Santa Cruz (1988) señala que “[…]el equivalente brasilero del palenque fue el ‘quilombo’, particularmente en los Estados de Minas Gerais, Mato Grosso, Goias, Alagoas, Bahía, Maranháo y Sergipe […] Los reductos de cimarrones en Ceará y Pernambuco se llamaron ‘mocambos’. Y ‘amocambados’ se le llamó al conjunto de cimarrones en el mocambo”.
Los palenques fueron verdaderas colectividades rebeldes en la América Española. Un caso histórico famoso es el de Bayano, cimarrón que forma un gran palenque entre las montañas de Chepo y Terable (Panamá), fracasando, uno tras otro, todos los intentos que hace la Audiencia por derrotarle. Erigido en «Rey de los Negros» (1553), durante cinco años imperó en la región, hasta que el Gobernador logró llegar a un convenio con Bayano, reconociendo la libertad de su palenque a cambio de no aceptar nuevos cimarrones (Santa Cruz, 1988).

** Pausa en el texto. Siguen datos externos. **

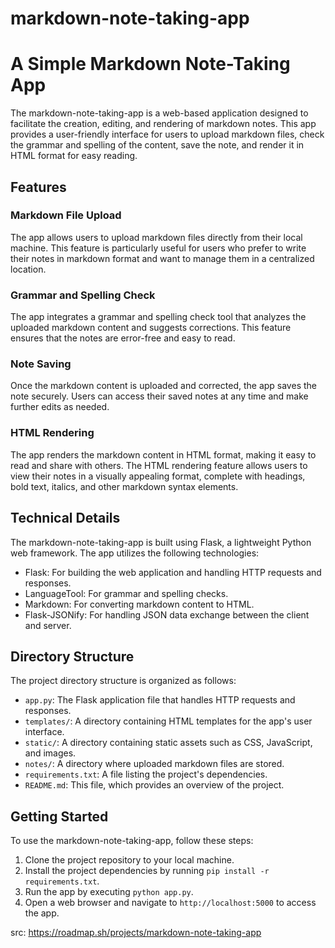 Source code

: # markdown-note-taking-app
A Simple Markdown Note-Taking App
=====================================

The markdown-note-taking-app is a web-based application designed to facilitate the creation, editing, and rendering of markdown notes. This app provides a user-friendly interface for users to upload markdown files, check the grammar and spelling of the content, save the note, and render it in HTML format for easy reading.

Features
--------

### Markdown File Upload

The app allows users to upload markdown files directly from their local machine. This feature is particularly useful for users who prefer to write their notes in markdown format and want to manage them in a centralized location.

### Grammar and Spelling Check

The app integrates a grammar and spelling check tool that analyzes the uploaded markdown content and suggests corrections. This feature ensures that the notes are error-free and easy to read.

### Note Saving

Once the markdown content is uploaded and corrected, the app saves the note securely. Users can access their saved notes at any time and make further edits as needed.

### HTML Rendering

The app renders the markdown content in HTML format, making it easy to read and share with others. The HTML rendering feature allows users to view their notes in a visually appealing format, complete with headings, bold text, italics, and other markdown syntax elements.

Technical Details
-----------------

The markdown-note-taking-app is built using Flask, a lightweight Python web framework. The app utilizes the following technologies:

* Flask: For building the web application and handling HTTP requests and responses.
* LanguageTool: For grammar and spelling checks.
* Markdown: For converting markdown content to HTML.
* Flask-JSONify: For handling JSON data exchange between the client and server.

Directory Structure
-------------------

The project directory structure is organized as follows:

* `app.py`: The Flask application file that handles HTTP requests and responses.
* `templates/`: A directory containing HTML templates for the app's user interface.
* `static/`: A directory containing static assets such as CSS, JavaScript, and images.
* `notes/`: A directory where uploaded markdown files are stored.
* `requirements.txt`: A file listing the project's dependencies.
* `README.md`: This file, which provides an overview of the project.

Getting Started
---------------

To use the markdown-note-taking-app, follow these steps:

1. Clone the project repository to your local machine.
2. Install the project dependencies by running `pip install -r requirements.txt`.
3. Run the app by executing `python app.py`.
4. Open a web browser and navigate to `http://localhost:5000` to access the app.

src: https://roadmap.sh/projects/markdown-note-taking-app

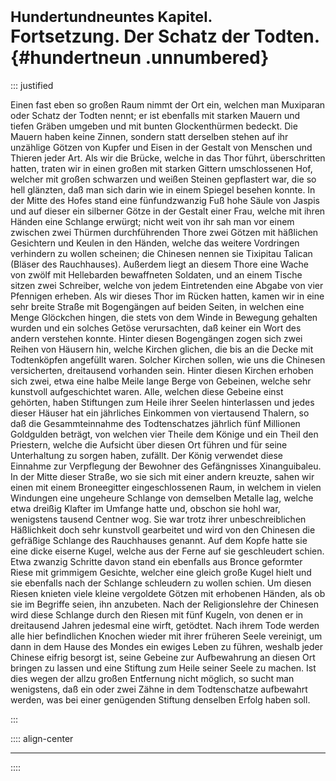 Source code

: # <small>Hundertundneuntes Kapitel.</small><br />Fortsetzung. Der Schatz der Todten.{#hundertneun .unnumbered}

::: justified

Einen fast eben so großen Raum nimmt der Ort ein, welchen man Muxiparan oder
Schatz der Todten nennt; er ist ebenfalls mit starken Mauern und tiefen Gräben
umgeben und mit bunten Glockenthürmen bedeckt. Die Mauern haben keine Zinnen,
sondern statt derselben stehen auf ihr unzählige Götzen von Kupfer und Eisen in
der Gestalt von Menschen und Thieren jeder Art. Als wir die Brücke, welche in
das Thor führt, überschritten hatten, traten wir in einen großen mit starken
Gittern umschlossenen Hof, welcher mit großen schwarzen und weißen Steinen
gepflastert war, die so hell glänzten, daß man sich darin wie in einem Spiegel
besehen konnte. In der Mitte des Hofes stand eine fünfundzwanzig Fuß hohe Säule
von Jaspis und auf dieser ein silberner Götze in der Gestalt einer Frau, welche
mit ihren Händen eine Schlange erwürgt; nicht weit von ihr sah man vor einem
zwischen zwei Thürmen durchführenden Thore zwei Götzen mit häßlichen Gesichtern
und Keulen in den Händen, welche das weitere Vordringen verhindern zu wollen
scheinen; die Chinesen nennen sie Tixipitau Talican (Bläser des Rauchhauses).
Außerdem liegt an diesem Thore eine Wache von zwölf mit Hellebarden bewaffneten
Soldaten, und an einem Tische sitzen zwei Schreiber, welche von jedem
Eintretenden eine Abgabe von vier Pfennigen erheben. Als wir dieses Thor im
Rücken hatten, kamen wir in eine sehr breite Straße mit Bogengängen auf beiden
Seiten, in welchen eine Menge Glöckchen hingen, die stets von dem Winde in
Bewegung gehalten wurden und ein solches Getöse verursachten, daß keiner ein
Wort des andern verstehen konnte. Hinter diesen Bogengängen zogen sich zwei
Reihen von Häusern hin, welche Kirchen glichen, die bis an die Decke mit
Todtenköpfen angefüllt waren. Solcher Kirchen sollen, wie uns die Chinesen
versicherten, dreitausend vorhanden sein. Hinter diesen Kirchen erhoben sich
zwei, etwa eine halbe Meile lange Berge von Gebeinen, welche sehr kunstvoll
aufgeschichtet waren. Alle, welchen diese Gebeine einst gehörten, haben
Stiftungen zum Heile ihrer Seelen hinterlassen und jedes dieser Häuser hat ein
jährliches Einkommen von viertausend Thalern, so daß die Gesammteinnahme des
Todtenschatzes jährlich fünf Millionen Goldgulden beträgt, von welchen vier
Theile dem Könige und ein Theil den Priestern, welche die Aufsicht über diesen
Ort führen und für seine Unterhaltung zu sorgen haben, zufällt. Der König
verwendet diese Einnahme zur Verpflegung der Bewohner des Gefängnisses
Xinanguibaleu. In der Mitte dieser Straße, wo sie sich mit einer andern kreuzte,
sahen wir einen mit einem Broneegitter eingeschlossenen Raum, in welchem in
vielen Windungen eine ungeheure Schlange von demselben Metalle lag, welche etwa
dreißig Klafter im Umfange hatte und, obschon sie hohl war, wenigstens tausend
Centner wog. Sie war trotz ihrer unbeschreiblichen Häßlichkeit doch sehr
kunstvoll gearbeitet und wird von den Chinesen die gefräßige Schlange des
Rauchhauses genannt. Auf dem Kopfe hatte sie eine dicke eiserne Kugel, welche
aus der Ferne auf sie geschleudert schien. Etwa zwanzig Schritte davon stand ein
ebenfalls aus Bronce geformter Riese mit grimmigem Gesichte, welcher eine gleich
große Kugel hielt und sie ebenfalls nach der Schlange schleudern zu wollen
schien. Um diesen Riesen knieten viele kleine vergoldete Götzen mit erhobenen
Händen, als ob sie im Begriffe seien, ihn anzubeten. Nach der Religionslehre der
Chinesen wird diese Schlange durch den Riesen mit fünf Kugeln, von denen er in
dreitausend Jahren jedesmal eine wirft, getödtet. Nach ihrem Tode werden alle
hier befindlichen Knochen wieder mit ihrer früheren Seele vereinigt, um dann in
dem Hause des Mondes ein ewiges Leben zu führen, weshalb jeder Chinese eifrig
besorgt ist, seine Gebeine zur Aufbewahrung an diesen Ort bringen zu lassen und
eine Stiftung zum Heile seiner Seele zu machen. Ist dies wegen der allzu großen
Entfernung nicht möglich, so sucht man wenigstens, daß ein oder zwei Zähne in
dem Todtenschatze aufbewahrt werden, was bei einer genügenden Stiftung denselben
Erfolg haben soll.

:::

:::: align-center
****
::::
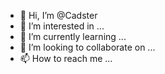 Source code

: - 👋 Hi, I’m @Cadster
- 👀 I’m interested in ...
- 🌱 I’m currently learning ...
- 💞️ I’m looking to collaborate on ...
- 📫 How to reach me ...

<!---
Cadster/Cadster is a ✨ special ✨ repository because its `README.md` (this file) appears on your GitHub profile.
You can click the Preview link to take a look at your changes.
--->
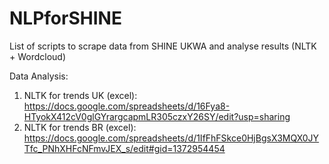 # NLPforSHINE
List of scripts to scrape data from SHINE UKWA and analyse results (NLTK + Wordcloud)

Data Analysis:
1. NLTK for trends UK (excel): https://docs.google.com/spreadsheets/d/16Fya8-HTyokX412cV0glGYrargcapmLR305czxY26SY/edit?usp=sharing
2. NLTK for trends BR (excel): https://docs.google.com/spreadsheets/d/1IfFhFSkce0HjBgsX3MQX0JYTfc_PNhXHFcNFmvJEX_s/edit#gid=1372954454
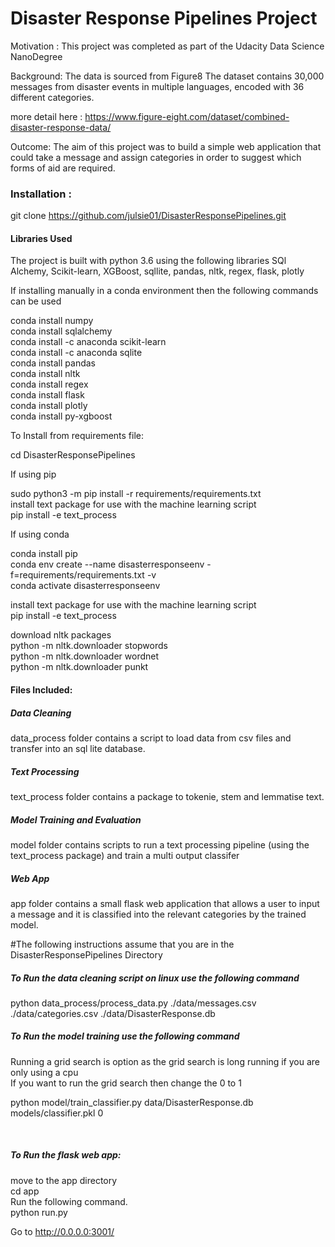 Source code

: # Disaster Response Pipelines Project

Motivation : This project was completed as part of the Udacity Data Science NanoDegree

Background: The data is sourced from Figure8
The dataset contains 30,000 messages from disaster events in multiple languages, encoded with 36 different categories. 

more detail here : https://www.figure-eight.com/dataset/combined-disaster-response-data/

Outcome: The aim of this project was to build a simple web application that could take a message and assign categories in order to suggest which forms of aid are required. 

<h3> Installation : </h3>

git clone https://github.com/julsie01/DisasterResponsePipelines.git

<h4> Libraries Used </h4>

The project is built with python 3.6 using the following libraries
SQl Alchemy, Scikit-learn, XGBoost, sqllite, pandas, nltk, regex, flask, plotly

If installing manually in a conda environment then the following commands can be used

conda install numpy <br>
conda install sqlalchemy <br>
conda install -c anaconda scikit-learn <br>
conda install -c anaconda sqlite <br>
conda install pandas <br>
conda install nltk <br>
conda install regex <br>
conda install flask <br>
conda install plotly <br>
conda install py-xgboost <br>

To Install from requirements file: <br>

cd DisasterResponsePipelines <br>

If using pip <br>

sudo python3 -m pip install -r requirements/requirements.txt <br>
install text package for use with the machine learning script <br>
pip install -e text_process

If using conda <br>

conda install pip <br>
conda env create --name disasterresponseenv -f=requirements/requirements.txt -v <br>
conda activate disasterresponseenv <br>

install text package for use with the machine learning script <br>
pip install -e text_process

download nltk packages <br>
python -m nltk.downloader stopwords <br>
python -m nltk.downloader wordnet <br>
python -m nltk.downloader punkt <br>


<H4> Files Included: </H4>

<H5>Data Cleaning</H5>

data_process folder contains a script to load data from csv files and transfer into an sql lite database.

<H5>Text Processing</H5>

text_process folder contains a package to tokenie, stem and lemmatise text.

<H5>Model Training and Evaluation</H5>

model folder contains scripts to run a text processing pipeline (using the text_process package) and train a multi output classifer

<H5>Web App</H5>

app folder contains a small flask web application that allows a user to input a message and it is classified into the relevant categories by the trained model.  

#The following instructions assume that you are in the DisasterResponsePipelines Directory

<h5> To Run the data cleaning script on linux use the following command </h5>
python data_process/process_data.py ./data/messages.csv ./data/categories.csv ./data/DisasterResponse.db

<H5> To Run the model training use the following command <br> </h5>
Running a grid search is option as the grid search is long running if you are only using a cpu <br>
If you want to run the grid search then change the 0 to 1 <br>

python model/train_classifier.py data/DisasterResponse.db models/classifier.pkl 0

<br>
<h5>To Run the flask web app: <br></h5>
move to the app directory <br>
     cd app     <br>
Run the following command. <br>
    python run.py <br>

Go to http://0.0.0.0:3001/ <br>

La emancipación del negro o la prohibición de la trata en la mayoría de los países sudamericanos durante la primera mitad del s.XIX también afectó a la esclavocracia británica y francesa en sus colonias antillanas, tornándolas hacia una seudo esclavitud de otras razas esta vez protagonizada por inmigrantes chinos (“culíes”) y pobladores de la entonces India británica.

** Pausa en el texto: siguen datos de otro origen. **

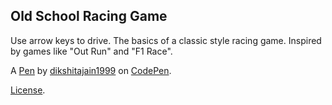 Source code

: Old School Racing Game
----------------------
Use  arrow keys to drive. The basics of a classic style racing game. Inspired by games like "Out Run"  and "F1 Race".

A [Pen](https://codepen.io/dikshitajain1999/pen/XWMPxeL) by [dikshitajain1999](https://codepen.io/dikshitajain1999) on [CodePen](https://codepen.io).

[License](https://codepen.io/dikshitajain1999/pen/XWMPxeL/license). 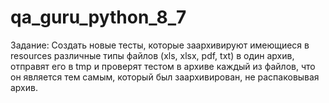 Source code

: # qa_guru_python_8_7
Задание:
Создать новые тесты, которые заархивируют имеющиеся в resources различные типы файлов (xls, xlsx, pdf, txt) в один архив, отправят его в tmp и проверят тестом в архиве каждый из файлов, что он является тем самым, который был заархивирован, не распаковывая архив.

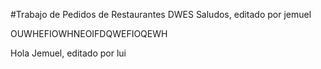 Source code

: #Trabajo de Pedidos de Restaurantes DWES
Saludos, editado por jemuel

OUWHEFIOWHNEOIFDQWEFIOQEWH

Hola Jemuel, editado por lui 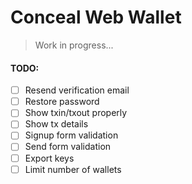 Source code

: # Conceal Web Wallet

> Work in progress...

#### TODO:

 - [ ] Resend verification email
 - [ ] Restore password
 - [ ] Show txin/txout properly
 - [ ] Show tx details
 - [ ] Signup form validation
 - [ ] Send form validation
 - [ ] Export keys
 - [ ] Limit number of wallets

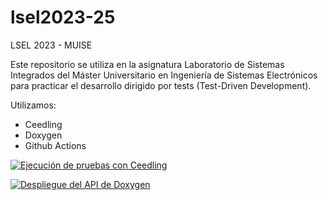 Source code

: # lsel2023-25
LSEL 2023 - MUISE

Este repositorio se utiliza en la asignatura Laboratorio de Sistemas Integrados del Máster Universitario en Ingeniería de Sistemas Electrónicos para practicar el desarrollo dirigido por tests (Test-Driven Development).

Utilizamos:
- Ceedling
- Doxygen
- Github Actions

[![Ejecución de pruebas con Ceedling](https://github.com/Mianro/lsel2023-06/actions/workflows/ceedling.yml/badge.svg)](https://github.com/Mianro/lsel2023-06/actions/workflows/ceedling.yml)


[![Despliegue del API de Doxygen](https://github.com/Mianro/lsel2023-06/actions/workflows/doxy.yml/badge.svg)](https://github.com/Mianro/lsel2023-06/actions/workflows/doxy.yml)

Regresando a los palenques o quilombos, lo más importante ocurrió puertas adentro de sus recintos, donde sus pobladores celebraban sus periódicas asambleas con verdadera autonomía. Sólo se sabe de ellas lo que ocasionales testigos oculares testimoniaron (viajeros, pintores, poetas y cronistas), casi siempre desde una óptica prejuiciosa o paternalista, muy propia de la época. Sin embargo, son registros valiosos que demuestran un afán organizativo con la secreta esperanza de perdurar en el tiempo. Su estudio es una tarea pendiente que honraría la memoria del estudioso afroperuano y folklorista Nicomedes Santa Cruz en el trigésimo aniversario de su luctuosa desaparición.